__WHAT THE EXERCISE ASKS__.
Where the records below show the word "style" in a line, please copy that line.

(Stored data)
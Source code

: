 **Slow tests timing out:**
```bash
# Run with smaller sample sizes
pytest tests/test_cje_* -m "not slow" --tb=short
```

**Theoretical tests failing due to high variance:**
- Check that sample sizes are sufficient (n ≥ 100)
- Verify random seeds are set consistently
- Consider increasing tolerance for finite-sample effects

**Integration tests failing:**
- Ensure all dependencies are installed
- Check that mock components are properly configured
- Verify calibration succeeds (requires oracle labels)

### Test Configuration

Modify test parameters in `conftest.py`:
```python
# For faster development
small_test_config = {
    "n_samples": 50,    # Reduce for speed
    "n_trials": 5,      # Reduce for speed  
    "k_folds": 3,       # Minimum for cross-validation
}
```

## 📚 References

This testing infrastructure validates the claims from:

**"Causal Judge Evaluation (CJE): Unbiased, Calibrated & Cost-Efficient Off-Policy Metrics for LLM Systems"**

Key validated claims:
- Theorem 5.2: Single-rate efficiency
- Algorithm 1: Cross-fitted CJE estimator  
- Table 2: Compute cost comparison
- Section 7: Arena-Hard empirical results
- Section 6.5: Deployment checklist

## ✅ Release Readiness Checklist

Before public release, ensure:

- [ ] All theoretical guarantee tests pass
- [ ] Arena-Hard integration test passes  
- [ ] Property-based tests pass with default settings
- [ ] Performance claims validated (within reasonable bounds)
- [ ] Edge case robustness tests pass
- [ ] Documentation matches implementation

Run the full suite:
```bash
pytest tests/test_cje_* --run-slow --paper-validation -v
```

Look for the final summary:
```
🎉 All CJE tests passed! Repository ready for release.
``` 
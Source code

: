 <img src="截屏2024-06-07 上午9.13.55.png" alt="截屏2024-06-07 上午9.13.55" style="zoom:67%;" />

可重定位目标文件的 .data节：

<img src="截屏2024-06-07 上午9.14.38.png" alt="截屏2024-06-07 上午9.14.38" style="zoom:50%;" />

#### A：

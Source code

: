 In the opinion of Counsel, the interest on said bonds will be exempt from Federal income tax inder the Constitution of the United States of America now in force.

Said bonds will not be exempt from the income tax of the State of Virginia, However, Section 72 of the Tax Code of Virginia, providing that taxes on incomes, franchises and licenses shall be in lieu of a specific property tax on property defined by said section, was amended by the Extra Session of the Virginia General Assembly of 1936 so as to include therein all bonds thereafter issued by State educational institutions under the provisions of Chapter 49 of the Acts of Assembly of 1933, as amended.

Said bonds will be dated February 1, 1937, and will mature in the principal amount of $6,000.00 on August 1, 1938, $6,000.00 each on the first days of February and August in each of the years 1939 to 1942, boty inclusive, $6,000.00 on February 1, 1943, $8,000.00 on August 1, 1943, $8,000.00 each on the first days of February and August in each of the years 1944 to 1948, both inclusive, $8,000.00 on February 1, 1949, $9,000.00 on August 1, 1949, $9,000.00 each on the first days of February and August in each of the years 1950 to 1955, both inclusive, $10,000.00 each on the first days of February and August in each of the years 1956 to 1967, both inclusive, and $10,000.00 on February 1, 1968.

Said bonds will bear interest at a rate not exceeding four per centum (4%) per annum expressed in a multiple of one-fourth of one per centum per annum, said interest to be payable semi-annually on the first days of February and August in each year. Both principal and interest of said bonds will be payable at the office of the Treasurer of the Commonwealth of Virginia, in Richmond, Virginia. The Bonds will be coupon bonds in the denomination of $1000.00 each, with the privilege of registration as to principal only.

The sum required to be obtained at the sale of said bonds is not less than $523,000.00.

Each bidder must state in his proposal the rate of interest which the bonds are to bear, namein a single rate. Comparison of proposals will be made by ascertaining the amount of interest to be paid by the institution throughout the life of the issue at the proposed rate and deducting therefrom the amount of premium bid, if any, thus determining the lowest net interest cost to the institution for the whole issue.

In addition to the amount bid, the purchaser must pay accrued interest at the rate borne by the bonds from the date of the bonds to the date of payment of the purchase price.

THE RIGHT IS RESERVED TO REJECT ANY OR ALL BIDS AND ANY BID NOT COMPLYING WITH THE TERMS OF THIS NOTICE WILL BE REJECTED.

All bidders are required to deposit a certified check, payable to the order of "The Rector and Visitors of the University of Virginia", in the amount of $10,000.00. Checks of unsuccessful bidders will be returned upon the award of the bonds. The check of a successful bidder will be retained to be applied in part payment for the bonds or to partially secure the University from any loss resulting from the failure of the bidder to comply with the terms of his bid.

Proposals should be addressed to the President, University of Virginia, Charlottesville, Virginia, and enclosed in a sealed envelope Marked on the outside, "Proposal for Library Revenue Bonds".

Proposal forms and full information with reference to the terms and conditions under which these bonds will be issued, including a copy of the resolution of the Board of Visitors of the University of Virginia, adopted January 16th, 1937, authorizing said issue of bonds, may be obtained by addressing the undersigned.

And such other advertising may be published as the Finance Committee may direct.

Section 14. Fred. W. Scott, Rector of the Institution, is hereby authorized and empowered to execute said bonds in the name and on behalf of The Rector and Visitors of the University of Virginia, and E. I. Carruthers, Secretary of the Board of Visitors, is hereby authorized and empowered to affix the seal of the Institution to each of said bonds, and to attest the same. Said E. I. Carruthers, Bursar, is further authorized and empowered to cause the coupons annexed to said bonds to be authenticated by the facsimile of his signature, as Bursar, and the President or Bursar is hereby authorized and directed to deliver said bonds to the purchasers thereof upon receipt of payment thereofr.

--

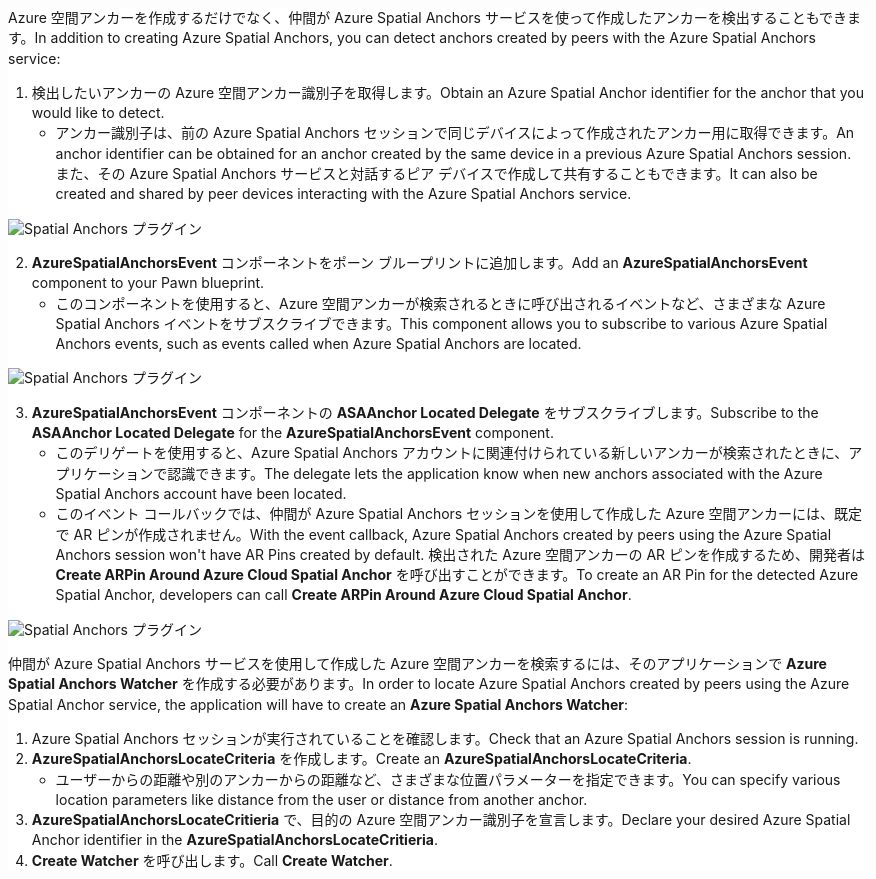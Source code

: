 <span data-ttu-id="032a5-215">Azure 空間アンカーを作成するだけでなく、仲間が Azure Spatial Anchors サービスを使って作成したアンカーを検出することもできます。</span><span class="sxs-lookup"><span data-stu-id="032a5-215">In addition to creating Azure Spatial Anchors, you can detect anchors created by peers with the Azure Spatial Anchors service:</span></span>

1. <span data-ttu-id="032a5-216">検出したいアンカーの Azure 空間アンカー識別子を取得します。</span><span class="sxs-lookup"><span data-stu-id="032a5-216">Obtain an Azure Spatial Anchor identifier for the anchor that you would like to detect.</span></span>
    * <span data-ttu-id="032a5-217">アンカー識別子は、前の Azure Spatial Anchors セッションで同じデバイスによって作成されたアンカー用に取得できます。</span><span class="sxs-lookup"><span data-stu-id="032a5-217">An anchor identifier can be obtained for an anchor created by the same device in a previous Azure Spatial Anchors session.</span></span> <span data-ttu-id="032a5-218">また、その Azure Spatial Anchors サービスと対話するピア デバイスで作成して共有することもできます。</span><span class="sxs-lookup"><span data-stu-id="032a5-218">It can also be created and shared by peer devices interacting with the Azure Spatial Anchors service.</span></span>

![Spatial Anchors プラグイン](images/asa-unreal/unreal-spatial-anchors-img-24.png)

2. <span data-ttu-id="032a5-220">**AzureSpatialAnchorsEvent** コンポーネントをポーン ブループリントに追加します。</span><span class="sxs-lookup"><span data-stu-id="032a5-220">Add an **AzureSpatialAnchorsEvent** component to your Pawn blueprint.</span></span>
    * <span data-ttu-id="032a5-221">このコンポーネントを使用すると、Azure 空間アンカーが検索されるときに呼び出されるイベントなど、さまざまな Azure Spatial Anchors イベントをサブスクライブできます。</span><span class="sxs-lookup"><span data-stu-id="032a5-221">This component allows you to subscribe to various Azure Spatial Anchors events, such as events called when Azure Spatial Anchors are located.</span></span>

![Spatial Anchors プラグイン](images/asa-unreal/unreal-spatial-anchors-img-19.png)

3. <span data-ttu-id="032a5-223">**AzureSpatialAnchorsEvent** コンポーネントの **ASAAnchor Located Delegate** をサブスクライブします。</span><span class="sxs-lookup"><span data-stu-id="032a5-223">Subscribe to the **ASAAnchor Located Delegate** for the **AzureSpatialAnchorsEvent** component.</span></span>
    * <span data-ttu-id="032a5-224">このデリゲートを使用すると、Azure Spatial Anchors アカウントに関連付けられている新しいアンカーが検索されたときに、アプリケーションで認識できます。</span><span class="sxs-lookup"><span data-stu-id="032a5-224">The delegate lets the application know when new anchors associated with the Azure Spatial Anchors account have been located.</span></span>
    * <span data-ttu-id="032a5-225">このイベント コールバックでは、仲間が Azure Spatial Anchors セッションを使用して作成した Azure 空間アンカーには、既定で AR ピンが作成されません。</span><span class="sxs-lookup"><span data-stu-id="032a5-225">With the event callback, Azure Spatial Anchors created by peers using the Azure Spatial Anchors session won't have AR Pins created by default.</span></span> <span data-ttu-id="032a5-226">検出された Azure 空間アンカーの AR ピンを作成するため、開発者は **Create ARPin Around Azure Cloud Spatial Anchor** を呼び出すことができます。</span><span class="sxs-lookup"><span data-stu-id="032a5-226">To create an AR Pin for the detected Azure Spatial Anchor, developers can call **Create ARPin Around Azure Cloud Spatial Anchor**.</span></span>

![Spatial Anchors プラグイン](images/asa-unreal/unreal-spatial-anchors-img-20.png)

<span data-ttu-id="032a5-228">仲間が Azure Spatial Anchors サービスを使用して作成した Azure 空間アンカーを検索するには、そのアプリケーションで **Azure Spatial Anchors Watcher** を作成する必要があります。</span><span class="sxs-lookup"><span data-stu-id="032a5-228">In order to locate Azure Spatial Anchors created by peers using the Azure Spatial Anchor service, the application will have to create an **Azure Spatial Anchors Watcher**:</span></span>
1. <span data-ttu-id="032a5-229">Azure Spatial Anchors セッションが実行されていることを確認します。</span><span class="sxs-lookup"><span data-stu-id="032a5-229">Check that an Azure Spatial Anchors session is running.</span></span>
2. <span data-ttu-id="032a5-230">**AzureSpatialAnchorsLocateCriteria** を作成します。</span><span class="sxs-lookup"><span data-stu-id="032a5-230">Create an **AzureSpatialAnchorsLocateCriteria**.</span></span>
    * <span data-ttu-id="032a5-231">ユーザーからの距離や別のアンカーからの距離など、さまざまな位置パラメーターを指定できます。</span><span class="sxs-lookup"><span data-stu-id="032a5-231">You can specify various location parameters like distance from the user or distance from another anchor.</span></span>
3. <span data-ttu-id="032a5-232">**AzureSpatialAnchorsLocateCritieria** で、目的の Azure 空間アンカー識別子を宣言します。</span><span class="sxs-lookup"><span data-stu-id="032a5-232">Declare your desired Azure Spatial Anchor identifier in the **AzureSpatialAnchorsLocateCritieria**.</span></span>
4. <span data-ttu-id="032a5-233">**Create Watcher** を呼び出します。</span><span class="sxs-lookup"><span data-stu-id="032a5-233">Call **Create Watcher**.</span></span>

__YOUR RESPONSE__.
: <img src="截屏2024-06-07 上午9.13.55.png" alt="截屏2024-06-07 上午9.13.55" style="zoom:67%;" />
<img src="截屏2024-06-07 上午9.14.38.png" alt="截屏2024-06-07 上午9.14.38" style="zoom:50%;" />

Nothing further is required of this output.